Cette annonce d’Apple pourrait bien bousculer l’écosystème des télécoms dans les années à venir. Lors de la présentation des derniers produits de la marque à la pomme, le CEO Tim Cook a dévoilé la nouvelle Apple Watch. Particularité de cette montre connectée : elle pourra se relier à l’Internet mobile indépendamment de l’iPhone, grâce à une carte SIM intégrée. Aussi appelée eSIM (embedded SIM), cette carte ” virtuelle ” remplace la traditionnelle carte SIM escamotable que l’on insère habituellement dans nos appareils connectés.

Pour le consommateur, ce système offre la possibilité de changer d’opérateur mobile quand bon lui semble, sans devoir commander une nouvelle carte et remplacer sa carte existante. Une simple activation chez son nouvel opérateur suffit. Malgré les avantages évidents pour le consommateur, l’eSIM, qui existe depuis plusieurs années, ne s’est pas répandue à grande échelle sur le marché des télécoms. Et pour cause : elle n’a jamais suscité un grand enthousiasme du côté des opérateurs.

Le risque, pour eux, est de perdre la main sur la relation client, au profit des fabricants de terminaux. Si Apple vend ses appareils équipés d’une SIM virtuelle, il court-circuite en quelque sorte les opérateurs, qui sont généralement le premier point de contact des consommateurs. Avec l’eSIM, le client n’a plus besoin de se rendre en boutique, et peut passer à la concurrence d’un simple clic. ” On supprime la carte SIM, et ça redistribue les cartes, commente Vincent Fosty, associé TMT chez Deloitte. L’équilibre acquis depuis 25 ans dans le secteur de la téléphonie sera bousculé. La carte SIM, c’est le sésame du mobile. Si elle est soudée au smartphone, le processus d’activation est transféré au fabricant du terminal. Quant aux vendeurs de cartes, ils continueront à en fabriquer, mais ils profiteront moins du marché de renouvellement. ” Tous ces acteurs se tenant par la barbichette, rien ou presque n’a bougé.

Près d’un milliard d’eSIM en 2021

Jusqu’à présent, l’eSIM s’est cantonnée à des appareils ” périphériques ” comme les tablettes (certains iPad Pro) ou les montres connectées (Samsung Gear, Apple Watch). La véritable révolution serait une intégration des cartes virtuelles dans les smartphones, qui constituent le vrai marché de masse. D’après le consultant IHS, le mouvement pourrait être lancé en 2019 par les trois géants du smartphone : Samsung, Apple et Huawei. Le nombre d’eSIM vendues dans le monde passerait de 108 millions en 2016 à 986 millions en 2021.

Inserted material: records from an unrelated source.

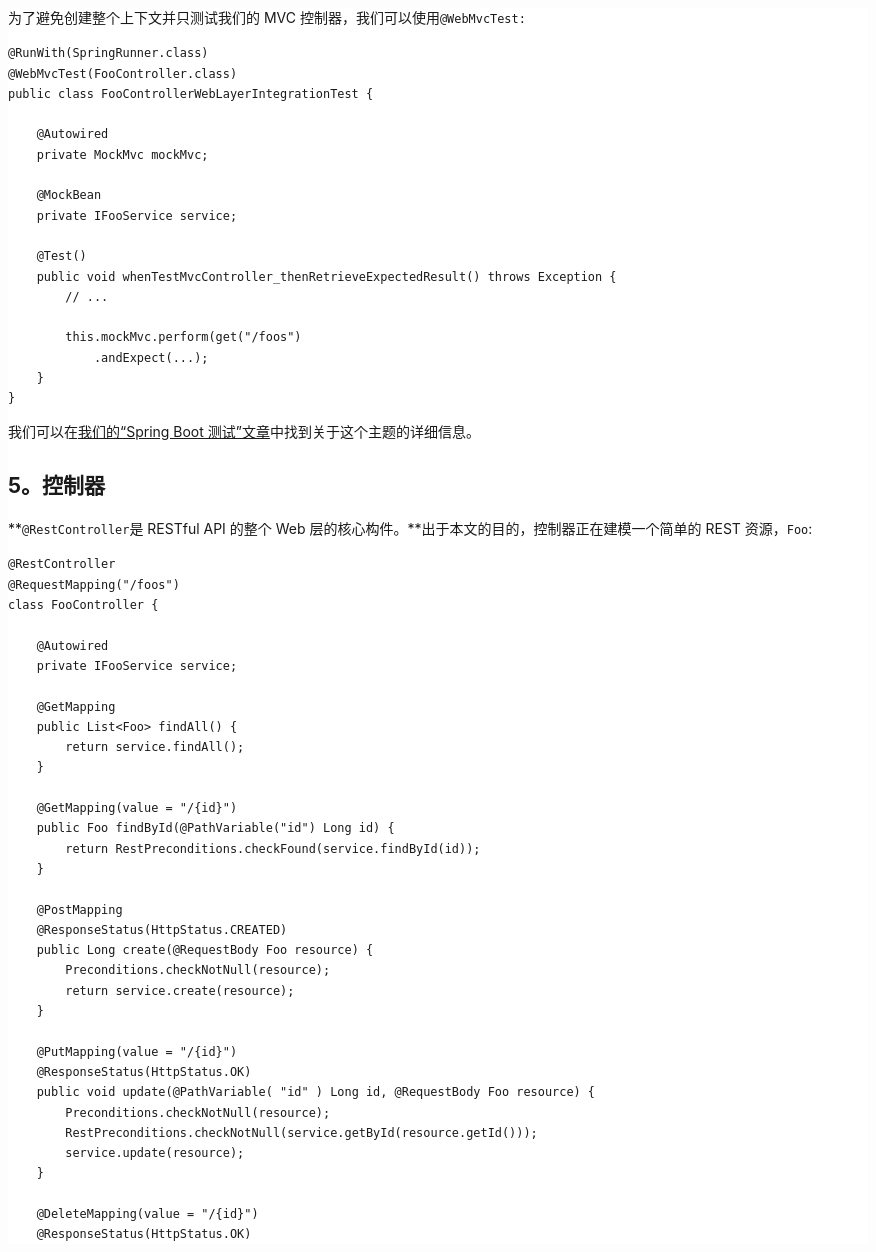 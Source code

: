 为了避免创建整个上下文并只测试我们的 MVC 控制器，我们可以使用`@WebMvcTest:`

```
@RunWith(SpringRunner.class)
@WebMvcTest(FooController.class)
public class FooControllerWebLayerIntegrationTest {

    @Autowired
    private MockMvc mockMvc;

    @MockBean
    private IFooService service;

    @Test()
    public void whenTestMvcController_thenRetrieveExpectedResult() throws Exception {
        // ...

        this.mockMvc.perform(get("/foos")
            .andExpect(...);
    }
}
```

我们可以在[我们的“Spring Boot 测试”文章](/web/20220824083901/https://www.baeldung.com/spring-boot-testing)中找到关于这个主题的详细信息。

## **5。控制器**

**`@RestController`是 RESTful API 的整个 Web 层的核心构件。**出于本文的目的，控制器正在建模一个简单的 REST 资源，`Foo`:

```
@RestController
@RequestMapping("/foos")
class FooController {

    @Autowired
    private IFooService service;

    @GetMapping
    public List<Foo> findAll() {
        return service.findAll();
    }

    @GetMapping(value = "/{id}")
    public Foo findById(@PathVariable("id") Long id) {
        return RestPreconditions.checkFound(service.findById(id));
    }

    @PostMapping
    @ResponseStatus(HttpStatus.CREATED)
    public Long create(@RequestBody Foo resource) {
        Preconditions.checkNotNull(resource);
        return service.create(resource);
    }

    @PutMapping(value = "/{id}")
    @ResponseStatus(HttpStatus.OK)
    public void update(@PathVariable( "id" ) Long id, @RequestBody Foo resource) {
        Preconditions.checkNotNull(resource);
        RestPreconditions.checkNotNull(service.getById(resource.getId()));
        service.update(resource);
    }

    @DeleteMapping(value = "/{id}")
    @ResponseStatus(HttpStatus.OK)
```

Du côté des opérateurs belges, on observe le mouvement, mais on n’y participe pas encore. Aux dernières nouvelles, l’Apple Watch équipée de l’eSIM n’est pas disponible sur notre marché, au contraire de la France. Ni Orange Belgique ni Telenet n’ont souhaité faire de commentaire au sujet de l’eSIM.

Chez Proximus, on suit avec intérêt cette technologie, qui s’installe à des vitesses différentes en fonction des segments de marché. ” Sur le marché corporate, les développements sont très avancés. C’est le cas dans le domaine des voitures connectées, où les constructeurs automobiles sont en train de nouer des partenariats avec les opérateurs “, explique Vincent Vanderstraeten, head of device management chez Proximus.

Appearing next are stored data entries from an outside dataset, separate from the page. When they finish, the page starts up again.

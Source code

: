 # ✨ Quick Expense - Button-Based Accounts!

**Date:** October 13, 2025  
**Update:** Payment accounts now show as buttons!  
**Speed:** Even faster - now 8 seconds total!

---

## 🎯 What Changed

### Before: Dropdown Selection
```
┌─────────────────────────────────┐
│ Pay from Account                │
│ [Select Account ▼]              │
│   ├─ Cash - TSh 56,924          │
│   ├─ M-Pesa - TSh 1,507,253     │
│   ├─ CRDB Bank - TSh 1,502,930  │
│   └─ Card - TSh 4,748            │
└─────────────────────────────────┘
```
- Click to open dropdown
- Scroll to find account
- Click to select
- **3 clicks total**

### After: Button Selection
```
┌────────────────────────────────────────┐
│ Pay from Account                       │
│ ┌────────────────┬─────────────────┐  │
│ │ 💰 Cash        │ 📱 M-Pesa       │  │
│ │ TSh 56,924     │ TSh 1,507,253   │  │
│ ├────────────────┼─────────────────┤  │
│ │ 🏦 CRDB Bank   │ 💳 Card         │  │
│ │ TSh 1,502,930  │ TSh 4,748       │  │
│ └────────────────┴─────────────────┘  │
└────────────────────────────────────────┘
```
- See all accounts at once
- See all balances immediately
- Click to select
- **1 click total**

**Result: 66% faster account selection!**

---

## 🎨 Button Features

Les choses vont par contre moins vite sur le marché des consommateurs. Proximus évoque des discussions en cours sur les normes de standardisation visant à assurer l’activation des eSIM. Certains points s’avèrent délicats : ” Techniquement, avec l’eSIM, il serait possible de prendre un abonnement différent pour les communications vocales et pour l’Internet mobile. Les opérateurs sont réticents “, souligne Vincent Vanderstraeten. Le numéro un belge de la téléphonie mobile accueille cependant favorablement l’arrivée de la carte SIM virtuelle : ” L’eSIM améliorera l’expérience client, dans le sens où ses démarches seront facilitées, ajoute le responsable. Mais ce nouveau système ne réinvente pas non plus la roue : on peut déjà changer de plan tarifaire sur le Web. Nous ne craignons donc pas une plus grande volatilité des clients “. Verdict en 2019.